The only knowledge I have about keeping things efficient with rendering (apart from doing less!) is to minimise switching of shader settings. i.e. if you’re drawing 3000 quads, with each textured (randomly) with one of 3 (different) textures, the quickest way to draw them would be to have them sorted into 3 sets and render them in 3 batches. Of course, this would also require a z buffer to ensure that they ultimately overlap properly, as they would not be getting drawn in the back-to-front order.

of course, it’s easier to think about stuff like that with games than a general purpose ui framework!

and i doubt that is of any use [and has already been considered]

jules · November 8, 2011, 9:23am

I thought so too, which is why my first attempt was to use a framebuffer. But like I said, in practice it’s many times faster to create a new texture and upload it than to mess about swapping to a framebuffer and issuing draw commands.

And for a lot of the drawing that gets done, the sizes are fairly small, so to send a small mono texture to the GPU is often actually less data than passing it a massive list of triangles + commands to draw them.

Yeah, I wish that was the kind of optimisation I could do! I’ve got a few ideas left that might reduce the number of GL function calls and let the GPU work on larger batches of triangles, but I’ve been finding that whatever intuitions I have about what should be more efficient never seem to match reality!

X-Ryl669 · November 8, 2011, 9:34am

No. What I was thinking was something like this:

enable blending so the fragment accumulate on both alpha & colors
rasterize your edgetable to your shader with a no offset (0).
In your fragment shader/GS compute the actual rasterization with a pixel grid that’s more dense than the actual output.
Then compute the actual alpha sum for each final destination pixel, and emit that color, multiplied by the alpha value resulting from the sum.
It’s like doing multisampling in the fragment shader/GS.

Since the alpha + color will blend with the previous output, you’ll get anti-aliasing effect (in fact, it’s a pseudo anti-aliasing, but I wonder it’ll look as good as real AA).
Or you have this option too: http://visual-computing.intel-research.net/publications/papers/2009/mlaa/mlaa.pdf
Implementation here: mesa/mesa - The Mesa 3D Graphics Library (mirrored from https://gitlab.freedesktop.org/mesa/mesa) and here: http://visual-computing.intel-research.net/publications/papers/2009/mlaa/testMLAA.zip
Also the FXAA technic might be useful: Khronos Forums - Khronos Standards community discussions (see the shader code to test, and also, the 2 links in the final posts)

Also you can also accept that AA is not absolutely required, when enabling OGL rendering.
Or, stupid question, did you check WGL_SAMPLE_BUFFERS GLX_SAMPLE_BUFFERS ?

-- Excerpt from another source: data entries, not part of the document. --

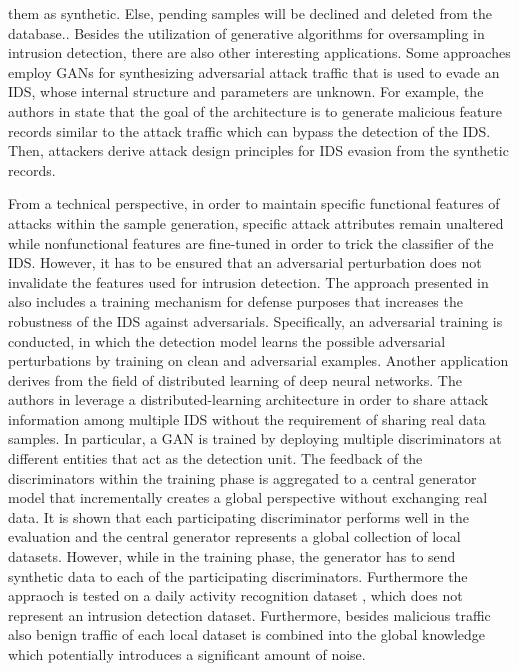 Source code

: \documentclass[../../main.tex]{subfiles}
\begin{document}
them as synthetic. Else, pending samples will be declined and deleted from the database.. Besides the utilization of generative algorithms for oversampling in intrusion detection, there are also other interesting applications. Some approaches employ GANs for synthesizing adversarial attack traffic that is used to evade an IDS, whose internal structure and parameters are unknown. For example, the authors in \cite{lin2022idsgan} state that the goal of the architecture is to generate malicious feature records similar to the attack traffic which can bypass the detection of the IDS. Then, attackers derive attack design principles for IDS evasion from the synthetic records.

From a technical perspective, in order to maintain specific functional features of attacks within the sample generation, specific attack attributes remain unaltered while nonfunctional features are fine-tuned in order to trick the classifier of the IDS. However, it has to be ensured that an adversarial perturbation does not invalidate the features used for intrusion detection. The approach presented in \cite{usama2019generative} also includes a training mechanism for defense purposes that increases the robustness of the IDS against adversarials. Specifically, an adversarial training \cite{szegedy2013intriguing} is conducted, in which the detection model learns the possible adversarial perturbations by training on clean and adversarial examples. Another application derives from the field of distributed learning of deep neural networks. The authors in \cite{ferdowsi2019generative} leverage a distributed-learning architecture in order to share attack information among multiple IDS without the requirement of sharing real data samples. In particular, a GAN is trained by deploying multiple discriminators at different entities that act as the detection unit. The feedback of the discriminators within the training phase is aggregated to a central generator model that incrementally creates a global perspective without exchanging real data. It is shown that each participating discriminator performs well in the evaluation and the central generator represents a global collection of local datasets. However, while in the training phase, the generator has to send synthetic data to each of the participating discriminators. Furthermore the appraoch is tested on a daily activity recognition dataset \cite{reyes2016transition}, which does not represent an intrusion detection dataset. Furthermore, besides malicious traffic also benign traffic of each local dataset is combined into the global knowledge which potentially introduces a significant amount of noise. 
\end{document}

OBO’s remark sound correct to me too. In the VideoComponent I’ve written, I’m uploading YUV data to 3 differents textures, and using a double-buffering technic (6 actual textures used). The buffer I’ve mapped is not the one currently used in the pipeline, and on glEnd, I’m swapping the textures for the next rendering. This comes with absolutely no performance hit. But you’re not using OGL for path rendering in this technic.
If you try to map a buffer that’s being used, you’re going to hit a pipeline stall, but I’m sure you’ve already thought about that.

jules · November 8, 2011, 9:49am

[quote]1) enable blending so the fragment accumulate on both alpha & colors
2) rasterize your edgetable to your shader with a no offset (0).
3) In your fragment shader/GS compute the actual rasterization with a pixel grid that’s more dense than the actual output.
4) Then compute the actual alpha sum for each final destination pixel, and emit that color, multiplied by the alpha value resulting from the sum.
It’s like doing multisampling in the fragment shader/GS.[/quote]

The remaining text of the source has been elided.